Undiscovered is the debut album from American singer Brooke Hogan, released on October 24, 2006 by Storch Music Company and SoBe Entertainment. The album sold 30,000 copies in its first week, debuting at No. 28. As of April 2007, the album had sold a total of 127,000 copies. The album was going to be re-released in 2007 along with a new single, but instead Hogan decided to begin work on her second album.

Background
Brooke Hogan first signed a record deal with Trans Continental Records in 2002. She began work on her debut album in mid-2003 and had an album recorded and ready to be released in September 2004. Unfortunately for Brooke, after her first single "Everything to Me", bombed the charts, the release of her debut album This Voice was canceled and she was dropped from the label. Two years later, Hogan signed to Storch Music Company, as well as SoBe Entertainment to release her debut album, which she had been recording for three years.

Recording
Hogan recorded the album in Miami, Florida with producer Scott Storch. The song "Beautiful Transformation" was originally to feature a rap by Stacks, but they changed it at the last minute to feature the original lyrics written for the song and sung by Hogan. Brooke stated in August 2007 that she was very unhappy with the record, and she also felt it did not reflect her as an artist like her second album.

Singles
The lead single from the album "About Us"  premiered on the season two finale of Hogan Knows Best.
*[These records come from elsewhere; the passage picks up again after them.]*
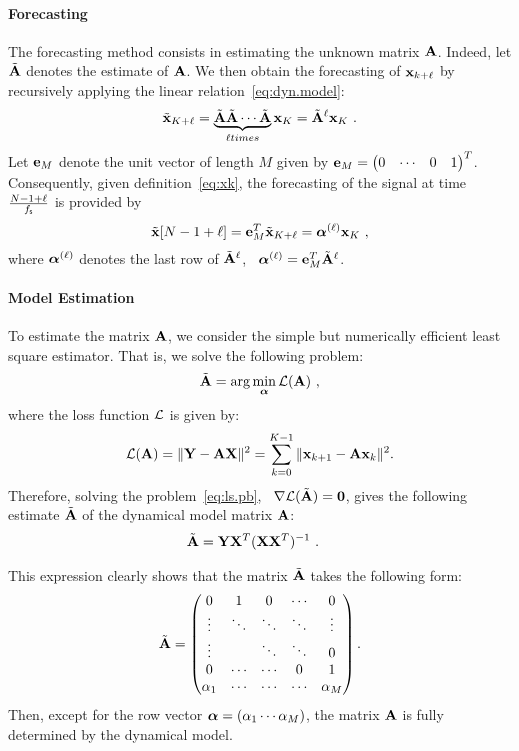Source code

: \paragraph{Forecasting}
The forecasting method consists in estimating the unknown matrix ${\mathbf A}$. Indeed, let $\tilde{{\mathbf A}}$ denotes the estimate of ${\mathbf A}$. 
%
{\color{red}
We then obtain the forecasting of ${\mathbf x}_{k+\ell}$ by recursively applying the linear relation~\eqref{eq:dyn.model}:
\begin{equation*}
\tilde\bx_{K+\ell} = \underbrace{\tilde\bA\tilde\bA\cdots\tilde\bA}_{\scriptstyle\ell\mbox{ \footnotesize {times}}}\bx_{K} = \tilde\bA^\ell\bx_{K}\ .
\end{equation*}  
Let ${\mathbf e}_M$ denote the unit vector of length $M$ given by ${\mathbf e}_M = \begin{pmatrix} 0 & \cdots & 0 & 1\end{pmatrix}^T$. Consequently, given definition~\eqref{eq:xk}, the forecasting of the signal at time $\frac{N-1+\ell}{f_{\mathsf s}}$ is provided by
\begin{equation}
\label{eq:prediction}
\tilde \bx [N-1+\ell] = \be_M^T\tilde\bx_{K+\ell} = \balpha^{(\ell)}\bx_{K}\ ,
\end{equation}  
where $\boldsymbol{\alpha}^{(\ell)}$ denotes the last row of $\tilde{{\mathbf A}}^\ell$, \ie~$\boldsymbol{\alpha}^{(\ell)}={\mathbf e}_M^T\tilde{{\mathbf A}}^\ell$.
}

\paragraph{Model Estimation} To estimate the matrix ${\mathbf A}$, we consider the simple but numerically efficient least square estimator. That is, we solve the following problem:
\begin{equation}
\label{eq:ls.pb}
\tilde\bA = \arg\min_{\balpha} \cL(\bA)\ ,
\end{equation}
where the loss function ${\mathcal L}$ is given by:
\[
{\mathcal L}({\mathbf A}) = \|{\mathbf Y}-{\mathbf A}{\mathbf X}\|^2 = \sum_{k=0}^{K-1} \|{\mathbf x}_{k+1}-{\mathbf A}{\mathbf x}_k\|^2.
\]
Therefore, solving the problem~\eqref{eq:ls.pb}, \ie~$\nabla {\mathcal L}(\tilde{{\mathbf A}})=\boldsymbol{0}$, gives the following estimate $\tilde{{\mathbf A}}$ of the dynamical model matrix ${\mathbf A}$:
\begin{align}
\tilde\bA &= \bY\bX^T(\bX\bX^T)^{-1}\ .
\label{eq:lse}
\end{align}

\begin{remark}
This expression clearly shows that the matrix $\tilde{{\mathbf A}}$ takes the following form:
\[
\tilde{{\mathbf A}} =
\begin{pmatrix}
0       & 1       & 0      & \cdots & 0      \\
\vdots  & \ddots  & \ddots & \ddots & \vdots  \\
\vdots  &         & \ddots & \ddots & 0  \\
0       & \cdots  & \cdots & 0      & 1  \\
\alpha_1& \cdots  & \cdots & \cdots & \alpha_M  \\
\end{pmatrix}.
\]
Then, except for the row vector $\boldsymbol{\alpha} = \left(\alpha_1 \cdots\alpha_M\right)$, the matrix ${\mathbf A}$ is fully determined by the dynamical model.
\end{remark}

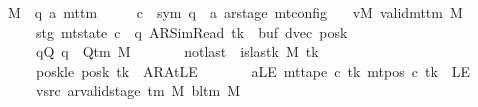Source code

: \begin{isabellebody}
\ \ \ M\ {\isacharcolon}{\kern0pt}{\isacharcolon}{\kern0pt}\ {\isachardoublequoteopen}{\isacharparenleft}{\kern0pt}{\isacharprime}{\kern0pt}q{\isacharcomma}{\kern0pt}\ {\isacharprime}{\kern0pt}a{\isacharparenright}{\kern0pt}\ mttm{\isachardoublequoteclose}\isanewline
\ \ \ \ \ c{\isacharprime}{\kern0pt}\ {\isacharcolon}{\kern0pt}{\isacharcolon}{\kern0pt}\ {\isachardoublequoteopen}{\isacharparenleft}{\kern0pt}sym{}{\isacharcomma}{\kern0pt}\ {\isacharprime}{\kern0pt}q\ {\isasymtimes}\ {\isacharprime}{\kern0pt}a\ ar{\isacharunderscore}{\kern0pt}stage{\isacharparenright}{\kern0pt}\ mt{\isacharunderscore}{\kern0pt}config{\isachardoublequoteclose}\isanewline
\ \ \ vM{\isacharcolon}{\kern0pt}\ {\isachardoublequoteopen}valid{\isacharunderscore}{\kern0pt}mttm\ M{\isachardoublequoteclose}\isanewline
\ \ \ \ \ \ \ stg{\isacharcolon}{\kern0pt}\ {\isachardoublequoteopen}mt{\isacharunderscore}{\kern0pt}state\ c{\isacharprime}{\kern0pt}\ {\isacharequal}{\kern0pt}\ {\isacharparenleft}{\kern0pt}q{\isacharcomma}{\kern0pt}\ AR{\isacharunderscore}{\kern0pt}SimRead{\isacharcomma}{\kern0pt}\ tk{\isacharcomma}{\kern0pt}\ {}{\isacharcomma}{\kern0pt}\ buf{\isacharcomma}{\kern0pt}\ dvec{\isacharcomma}{\kern0pt}\ posk{\isacharparenright}{\kern0pt}{\isachardoublequoteclose}\isanewline
\ \ \ \ \ \ \ qQ{\isacharcolon}{\kern0pt}\ {\isachardoublequoteopen}q\ {\isasymin}\ Q{\isacharunderscore}{\kern0pt}tm\ M{\isachardoublequoteclose}\isanewline
\ \ \ \ \ \ \ notlast{\isacharcolon}{\kern0pt}\ {\isachardoublequoteopen}{\isasymnot}\ is{\isacharunderscore}{\kern0pt}last{\isacharunderscore}{\kern0pt}k\ M\ tk{\isachardoublequoteclose}\isanewline
\ \ \ \ \ \ \ posk{\isacharunderscore}{\kern0pt}le{\isacharcolon}{\kern0pt}\ {\isachardoublequoteopen}posk\ tk\ {\isacharequal}{\kern0pt}\ AR{\isacharunderscore}{\kern0pt}AtLE{\isachardoublequoteclose}\isanewline
\ \ \ \ \ \ \ aLE{\isacharcolon}{\kern0pt}\ {\isachardoublequoteopen}mt{\isacharunderscore}{\kern0pt}tape\ c{\isacharprime}{\kern0pt}\ tk\ {\isacharparenleft}{\kern0pt}mt{\isacharunderscore}{\kern0pt}pos\ c{\isacharprime}{\kern0pt}\ tk{\isacharparenright}{\kern0pt}\ {\isacharequal}{\kern0pt}\ LE{}{\isachardoublequoteclose}\isanewline
\ \ \ \ \ \ \ vsrc{\isacharcolon}{\kern0pt}\ {\isachardoublequoteopen}ar{\isacharunderscore}{\kern0pt}valid{\isacharunderscore}{\kern0pt}stage\ {\isacharparenleft}{\kern0pt}{\isasymGamma}{\isacharunderscore}{\kern0pt}tm\ M{\isacharparenright}{\kern0pt}\ {\isacharparenleft}{\kern0pt}bl{\isacharunderscore}{\kern0pt}tm\ M{\isacharparenright}{\kern0pt}\isanewline

\end{isabellebody}
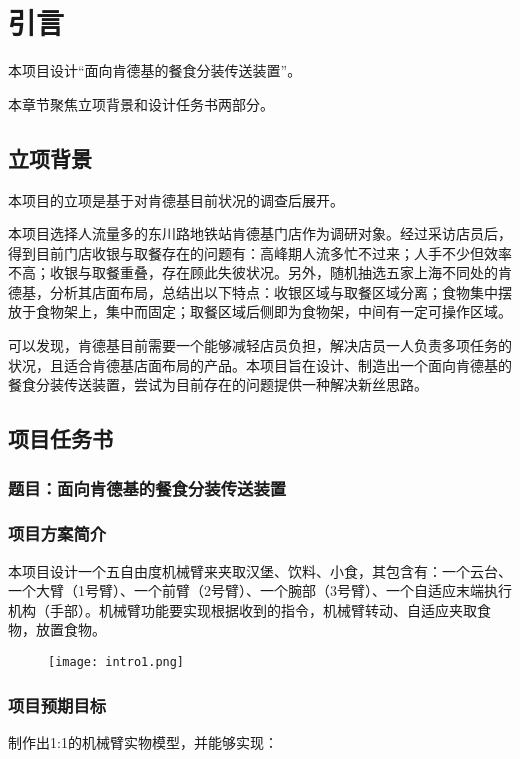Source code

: 
\chapter{引言}
本项目设计“面向肯德基的餐食分装传送装置”。

本章节聚焦立项背景和设计任务书两部分。

\section{立项背景}
本项目的立项是基于对肯德基目前状况的调查后展开。

本项目选择人流量多的东川路地铁站肯德基门店作为调研对象。经过采访店员后，得到目前门店收银与取餐存在的问题有：高峰期人流多忙不过来；人手不少但效率不高；收银与取餐重叠，存在顾此失彼状况。另外，随机抽选五家上海不同处的肯德基，分析其店面布局，总结出以下特点：收银区域与取餐区域分离；食物集中摆放于食物架上，集中而固定；取餐区域后侧即为食物架，中间有一定可操作区域。

可以发现，肯德基目前需要一个能够减轻店员负担，解决店员一人负责多项任务的状况，且适合肯德基店面布局的产品。本项目旨在设计、制造出一个面向肯德基的餐食分装传送装置，尝试为目前存在的问题提供一种解决新丝思路。
\section{项目任务书}


\subsection{题目：面向肯德基的餐食分装传送装置}

\subsection{项目方案简介}
本项目设计一个五自由度机械臂来夹取汉堡、饮料、小食，其包含有：一个云台、一个大臂（1号臂）、一个前臂（2号臂）、一个腕部（3号臂）、一个自适应末端执行机构（手部）。机械臂功能要实现根据收到的指令，机械臂转动、自适应夹取食物，放置食物。

\begin{figure}[h]
  \centering
  \texttt{[image: intro1.png]}
  
\end{figure}

\subsection{项目预期目标}
制作出1:1的机械臂实物模型，并能够实现：

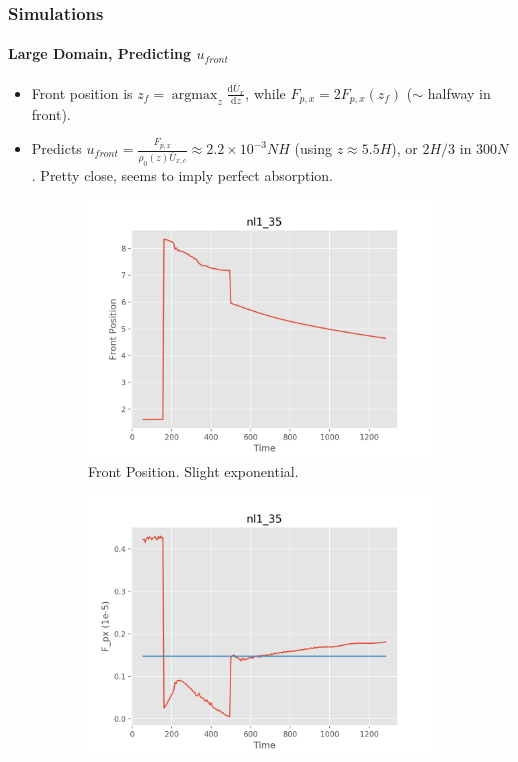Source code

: \documentclass[dvipsnames, 10pt]{beamer}
\newcommand*{\scinot}[2]{#1\times10^{#2}}
\newcommand*{\rd}[2]{\frac{\mathrm{d}#1}{\mathrm{d}#2}}
\DeclareMathOperator*{\argmax}{argmax}
\begin{document}
\begin{frame}
    \frametitle{Simulations}
    \framesubtitle{Large Domain, Predicting $u_{front}$}

    \begin{itemize}
        \item Front position is $z_f = \argmax_z \rd{\bar{U}_x}{z}$, while
            $F_{p, x} = 2F_{p, x}(z_f)$ ($\sim$ halfway in front).

        \item Predicts $u_{front} = \frac{F_{p, x}}{\rho_0(z) \bar{U}_{x, c}}
            \approx \scinot{2.2}{-3}NH$ (using $z \approx 5.5H$), or $2H/3$ in
            $300N$. Pretty close, seems to imply perfect absorption.
    \end{itemize}
    \begin{figure}[t]
        \centering
        \hspace*{-19mm}%
        \begin{subfigure}{0.53\textwidth}
            \centering
            \includegraphics[width=\textwidth]{front_nl.png}
            \caption{Front Position. Slight exponential.}
        \end{subfigure}
        \begin{subfigure}{0.53\textwidth}
            \centering
            \includegraphics[width=\textwidth]{fluxes_nl.png}

\end{subfigure}
\end{figure}
\end{frame}
\end{document}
It was officially released on June 13, 2006. The song debuted on the Billboard Hot 100 at No. 33 for the week ending August 19, 2006. The music video premiered on Hogan Knows Best on June 25, 2006. The music video also appeared on Total Request Live on July 24, 2006 as a PRE-RL.

"Heaven Baby" was released as the album's second single on January 2, 2007, and received minimal pop airplay throughout the month of January 2007. A video was going to be filmed in February 2007, but after the song had no success, the plans of making it the second single were cancelled, as was the video.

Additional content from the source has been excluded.